- Born: 4 February 1938 (age 88) Eastwood, New South Wales, Australia
- Occupations: Motorsport engineer and designer
- Known for: Formula One designer. (Brabham, Ensign, Fittipaldi, Lola, McLaren)

= Ralph Bellamy (racing car designer) =

Australian engineer

Ralph Bellamy (born 4 February 1938) is an Australian retired motor racing car designer and engineer. He worked for various teams such as Brabham, Ensign, Fittipaldi, Lola and McLaren.

Known in international circles as "Captain Kangaroo", Bellamy first came to Europe in the 1960s to try to achieve a successful career in motor racing. Once in Europe, Bellamy first came to be noticed for his work with Gordon Coppuck on the McLaren M14 in 1970. Bellamy then became chief designer of the 1971 McLaren M19A and following this the McLaren M21.

He then moved from McLaren to Brabham where Bernie Ecclestone was in charge and he redesigned the Brabham BT34 into the BT37. Bellamy then lost his position to Gordon Murray and moved to Lotus where he was one of the team designing the Lotus 78. Next he joined Fittipaldi Automotive in 1979 before moving to Ensign for the 1980 season.

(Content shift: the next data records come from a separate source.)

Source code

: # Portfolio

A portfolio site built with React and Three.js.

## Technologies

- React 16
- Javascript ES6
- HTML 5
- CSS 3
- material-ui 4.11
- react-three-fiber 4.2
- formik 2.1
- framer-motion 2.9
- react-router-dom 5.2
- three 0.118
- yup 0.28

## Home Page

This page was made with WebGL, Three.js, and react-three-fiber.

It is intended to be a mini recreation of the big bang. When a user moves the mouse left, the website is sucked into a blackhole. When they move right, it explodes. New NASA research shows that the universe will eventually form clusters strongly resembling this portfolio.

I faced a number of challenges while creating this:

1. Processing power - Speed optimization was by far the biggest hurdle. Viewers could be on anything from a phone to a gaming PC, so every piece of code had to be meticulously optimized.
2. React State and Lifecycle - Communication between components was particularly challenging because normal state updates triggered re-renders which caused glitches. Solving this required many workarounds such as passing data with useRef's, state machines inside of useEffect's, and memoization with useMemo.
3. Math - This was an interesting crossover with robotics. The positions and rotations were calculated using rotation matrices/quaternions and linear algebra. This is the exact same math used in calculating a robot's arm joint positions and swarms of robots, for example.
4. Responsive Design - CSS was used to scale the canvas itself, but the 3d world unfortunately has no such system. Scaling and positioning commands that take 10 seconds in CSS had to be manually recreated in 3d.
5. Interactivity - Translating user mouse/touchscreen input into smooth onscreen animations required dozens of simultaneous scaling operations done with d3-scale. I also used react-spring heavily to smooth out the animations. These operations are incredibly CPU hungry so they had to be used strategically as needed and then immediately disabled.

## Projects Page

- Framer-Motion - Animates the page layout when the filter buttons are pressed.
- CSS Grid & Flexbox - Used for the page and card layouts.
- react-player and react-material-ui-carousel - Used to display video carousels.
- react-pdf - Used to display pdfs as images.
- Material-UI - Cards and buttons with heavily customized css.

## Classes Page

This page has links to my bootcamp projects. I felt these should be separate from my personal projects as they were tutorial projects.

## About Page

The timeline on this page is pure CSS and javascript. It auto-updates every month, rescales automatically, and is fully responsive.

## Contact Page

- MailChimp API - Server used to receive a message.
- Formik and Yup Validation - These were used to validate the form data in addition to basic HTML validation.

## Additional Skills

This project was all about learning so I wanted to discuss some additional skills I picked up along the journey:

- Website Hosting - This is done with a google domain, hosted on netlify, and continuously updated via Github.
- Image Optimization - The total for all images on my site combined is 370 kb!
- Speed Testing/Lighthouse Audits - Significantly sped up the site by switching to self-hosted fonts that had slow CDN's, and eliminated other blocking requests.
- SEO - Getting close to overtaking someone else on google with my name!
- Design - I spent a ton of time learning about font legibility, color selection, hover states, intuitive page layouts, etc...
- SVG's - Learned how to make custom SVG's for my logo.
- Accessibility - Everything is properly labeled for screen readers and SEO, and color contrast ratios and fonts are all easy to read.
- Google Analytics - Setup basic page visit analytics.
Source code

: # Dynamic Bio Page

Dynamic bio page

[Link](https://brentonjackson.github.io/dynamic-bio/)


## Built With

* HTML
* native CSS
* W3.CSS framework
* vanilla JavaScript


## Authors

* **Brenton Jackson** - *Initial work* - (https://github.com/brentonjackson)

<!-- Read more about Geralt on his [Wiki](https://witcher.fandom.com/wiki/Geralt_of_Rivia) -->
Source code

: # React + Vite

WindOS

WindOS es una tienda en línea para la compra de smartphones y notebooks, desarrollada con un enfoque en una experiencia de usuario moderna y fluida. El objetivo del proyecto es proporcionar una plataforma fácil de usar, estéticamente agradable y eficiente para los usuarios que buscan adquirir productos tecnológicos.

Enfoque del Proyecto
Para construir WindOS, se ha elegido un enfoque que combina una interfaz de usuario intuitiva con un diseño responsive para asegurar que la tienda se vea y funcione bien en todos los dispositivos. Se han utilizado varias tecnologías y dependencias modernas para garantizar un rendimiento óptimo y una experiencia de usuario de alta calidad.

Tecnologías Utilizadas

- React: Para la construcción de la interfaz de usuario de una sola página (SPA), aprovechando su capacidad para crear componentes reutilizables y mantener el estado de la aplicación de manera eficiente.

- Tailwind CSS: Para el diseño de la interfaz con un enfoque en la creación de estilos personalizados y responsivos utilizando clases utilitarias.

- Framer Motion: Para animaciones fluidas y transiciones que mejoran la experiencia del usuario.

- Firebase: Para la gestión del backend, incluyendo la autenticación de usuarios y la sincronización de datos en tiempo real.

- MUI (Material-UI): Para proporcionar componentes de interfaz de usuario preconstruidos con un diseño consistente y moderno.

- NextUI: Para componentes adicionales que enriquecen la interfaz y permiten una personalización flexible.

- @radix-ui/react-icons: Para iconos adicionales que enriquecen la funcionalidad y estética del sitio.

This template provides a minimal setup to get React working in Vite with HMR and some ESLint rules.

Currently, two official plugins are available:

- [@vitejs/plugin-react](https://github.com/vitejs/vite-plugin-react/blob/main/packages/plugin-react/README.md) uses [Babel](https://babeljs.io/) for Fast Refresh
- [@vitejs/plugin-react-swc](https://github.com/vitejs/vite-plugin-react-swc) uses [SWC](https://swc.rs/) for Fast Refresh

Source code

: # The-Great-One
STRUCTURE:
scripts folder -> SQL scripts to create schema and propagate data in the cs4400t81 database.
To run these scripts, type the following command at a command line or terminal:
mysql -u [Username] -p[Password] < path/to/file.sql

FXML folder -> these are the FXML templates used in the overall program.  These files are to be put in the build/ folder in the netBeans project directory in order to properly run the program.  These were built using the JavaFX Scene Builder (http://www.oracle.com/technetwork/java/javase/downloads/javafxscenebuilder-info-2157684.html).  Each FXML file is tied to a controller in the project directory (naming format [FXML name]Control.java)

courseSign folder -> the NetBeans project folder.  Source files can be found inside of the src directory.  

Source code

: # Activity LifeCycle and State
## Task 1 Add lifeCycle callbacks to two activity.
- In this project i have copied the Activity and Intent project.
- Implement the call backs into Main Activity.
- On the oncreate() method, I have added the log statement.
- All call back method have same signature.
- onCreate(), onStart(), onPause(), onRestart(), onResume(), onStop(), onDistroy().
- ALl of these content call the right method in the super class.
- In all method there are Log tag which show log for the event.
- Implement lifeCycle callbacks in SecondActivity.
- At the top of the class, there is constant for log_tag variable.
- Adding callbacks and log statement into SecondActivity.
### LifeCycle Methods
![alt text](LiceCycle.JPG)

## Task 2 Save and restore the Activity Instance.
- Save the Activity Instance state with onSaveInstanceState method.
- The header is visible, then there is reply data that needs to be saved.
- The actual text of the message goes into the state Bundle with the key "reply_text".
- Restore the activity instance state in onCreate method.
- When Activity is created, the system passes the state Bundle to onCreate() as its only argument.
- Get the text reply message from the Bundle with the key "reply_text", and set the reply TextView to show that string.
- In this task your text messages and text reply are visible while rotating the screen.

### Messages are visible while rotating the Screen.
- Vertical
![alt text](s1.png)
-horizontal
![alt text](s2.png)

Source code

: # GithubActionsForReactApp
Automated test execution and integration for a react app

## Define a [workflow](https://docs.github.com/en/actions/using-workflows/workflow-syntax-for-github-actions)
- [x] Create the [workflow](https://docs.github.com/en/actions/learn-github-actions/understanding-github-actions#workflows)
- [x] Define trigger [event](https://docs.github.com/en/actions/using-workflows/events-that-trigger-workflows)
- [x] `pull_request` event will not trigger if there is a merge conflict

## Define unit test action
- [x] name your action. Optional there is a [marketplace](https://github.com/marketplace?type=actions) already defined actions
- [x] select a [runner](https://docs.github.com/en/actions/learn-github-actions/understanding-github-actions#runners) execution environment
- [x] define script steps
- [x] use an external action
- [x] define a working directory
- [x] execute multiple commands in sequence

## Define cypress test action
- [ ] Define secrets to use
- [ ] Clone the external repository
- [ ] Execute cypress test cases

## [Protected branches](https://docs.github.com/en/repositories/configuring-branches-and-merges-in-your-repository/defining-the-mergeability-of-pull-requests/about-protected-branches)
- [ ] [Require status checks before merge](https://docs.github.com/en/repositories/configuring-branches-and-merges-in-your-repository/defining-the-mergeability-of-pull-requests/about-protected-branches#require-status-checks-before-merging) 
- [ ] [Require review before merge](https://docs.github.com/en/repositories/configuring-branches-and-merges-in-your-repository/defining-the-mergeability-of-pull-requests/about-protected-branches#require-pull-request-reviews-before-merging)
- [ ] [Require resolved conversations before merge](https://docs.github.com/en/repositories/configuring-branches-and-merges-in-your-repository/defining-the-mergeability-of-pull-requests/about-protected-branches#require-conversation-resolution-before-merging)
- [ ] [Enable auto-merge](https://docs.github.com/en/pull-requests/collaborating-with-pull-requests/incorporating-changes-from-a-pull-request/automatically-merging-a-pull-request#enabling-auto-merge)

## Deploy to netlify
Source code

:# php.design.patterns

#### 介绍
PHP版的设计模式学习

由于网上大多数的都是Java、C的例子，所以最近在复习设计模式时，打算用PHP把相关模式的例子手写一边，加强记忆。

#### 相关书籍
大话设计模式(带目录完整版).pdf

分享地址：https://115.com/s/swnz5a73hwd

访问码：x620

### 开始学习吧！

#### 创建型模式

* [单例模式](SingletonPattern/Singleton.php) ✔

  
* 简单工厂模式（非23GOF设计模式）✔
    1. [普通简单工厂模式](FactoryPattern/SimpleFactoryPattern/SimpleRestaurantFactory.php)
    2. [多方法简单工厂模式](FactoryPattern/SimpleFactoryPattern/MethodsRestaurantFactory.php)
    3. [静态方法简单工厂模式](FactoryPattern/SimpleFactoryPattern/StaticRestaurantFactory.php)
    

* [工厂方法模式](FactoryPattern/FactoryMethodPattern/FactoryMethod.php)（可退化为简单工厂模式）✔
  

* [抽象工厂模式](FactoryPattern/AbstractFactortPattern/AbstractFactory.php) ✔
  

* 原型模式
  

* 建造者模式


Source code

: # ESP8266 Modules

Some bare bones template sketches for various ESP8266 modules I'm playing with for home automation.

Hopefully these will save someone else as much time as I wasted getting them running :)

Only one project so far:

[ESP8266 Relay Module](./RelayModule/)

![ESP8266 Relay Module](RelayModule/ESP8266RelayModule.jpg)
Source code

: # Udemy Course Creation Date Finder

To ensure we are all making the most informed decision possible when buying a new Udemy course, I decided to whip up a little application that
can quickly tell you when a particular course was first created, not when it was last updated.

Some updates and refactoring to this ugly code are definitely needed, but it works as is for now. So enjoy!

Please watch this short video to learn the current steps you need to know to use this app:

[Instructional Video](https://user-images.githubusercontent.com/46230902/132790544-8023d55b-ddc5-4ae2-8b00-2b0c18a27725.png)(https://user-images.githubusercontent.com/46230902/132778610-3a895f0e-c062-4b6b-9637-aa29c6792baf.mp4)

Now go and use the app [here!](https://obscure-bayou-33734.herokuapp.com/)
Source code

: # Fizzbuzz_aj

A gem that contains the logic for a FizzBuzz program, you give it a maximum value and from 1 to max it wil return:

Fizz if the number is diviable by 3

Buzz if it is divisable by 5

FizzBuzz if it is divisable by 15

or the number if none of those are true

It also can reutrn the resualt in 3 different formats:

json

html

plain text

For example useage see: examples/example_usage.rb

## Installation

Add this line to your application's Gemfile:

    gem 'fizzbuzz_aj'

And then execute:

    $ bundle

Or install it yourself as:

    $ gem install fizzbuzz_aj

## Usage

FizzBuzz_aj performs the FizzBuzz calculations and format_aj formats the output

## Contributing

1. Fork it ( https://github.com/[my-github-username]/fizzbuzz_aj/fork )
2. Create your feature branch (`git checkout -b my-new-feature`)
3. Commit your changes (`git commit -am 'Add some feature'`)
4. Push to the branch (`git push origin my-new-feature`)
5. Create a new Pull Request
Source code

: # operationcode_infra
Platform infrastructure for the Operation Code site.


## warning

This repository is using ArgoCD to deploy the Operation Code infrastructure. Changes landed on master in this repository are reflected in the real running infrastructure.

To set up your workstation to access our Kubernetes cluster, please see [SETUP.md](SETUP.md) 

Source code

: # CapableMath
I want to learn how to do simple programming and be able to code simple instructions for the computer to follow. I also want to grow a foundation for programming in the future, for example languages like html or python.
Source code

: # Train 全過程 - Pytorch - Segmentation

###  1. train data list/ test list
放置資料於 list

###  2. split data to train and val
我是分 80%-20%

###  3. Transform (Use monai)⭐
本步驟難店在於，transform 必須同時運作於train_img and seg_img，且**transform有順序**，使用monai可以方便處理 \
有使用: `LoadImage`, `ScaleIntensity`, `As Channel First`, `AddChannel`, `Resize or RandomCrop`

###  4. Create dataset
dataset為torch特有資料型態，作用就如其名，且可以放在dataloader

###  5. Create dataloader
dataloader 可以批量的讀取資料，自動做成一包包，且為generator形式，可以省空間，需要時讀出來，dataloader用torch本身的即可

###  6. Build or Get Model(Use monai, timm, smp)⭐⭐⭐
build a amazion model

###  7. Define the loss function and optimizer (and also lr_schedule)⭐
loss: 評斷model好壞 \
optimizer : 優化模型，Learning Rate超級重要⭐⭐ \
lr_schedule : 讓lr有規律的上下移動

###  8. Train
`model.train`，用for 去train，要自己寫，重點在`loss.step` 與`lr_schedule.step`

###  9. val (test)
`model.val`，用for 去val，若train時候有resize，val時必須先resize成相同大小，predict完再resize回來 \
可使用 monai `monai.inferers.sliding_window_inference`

From 1983, Bellamy spent time in Indycar design and Formula 2 design. In 1986 he was working at Lola, designing Formula 3000 chassis and the Lola F1 design, the Lola LC87, that was used by the new French Larrousse team in .

Bellamy retired in 1993 moving back to Australia. However he was still involved in motorsport designing V8 Supercars for Tony Longhurst Racing.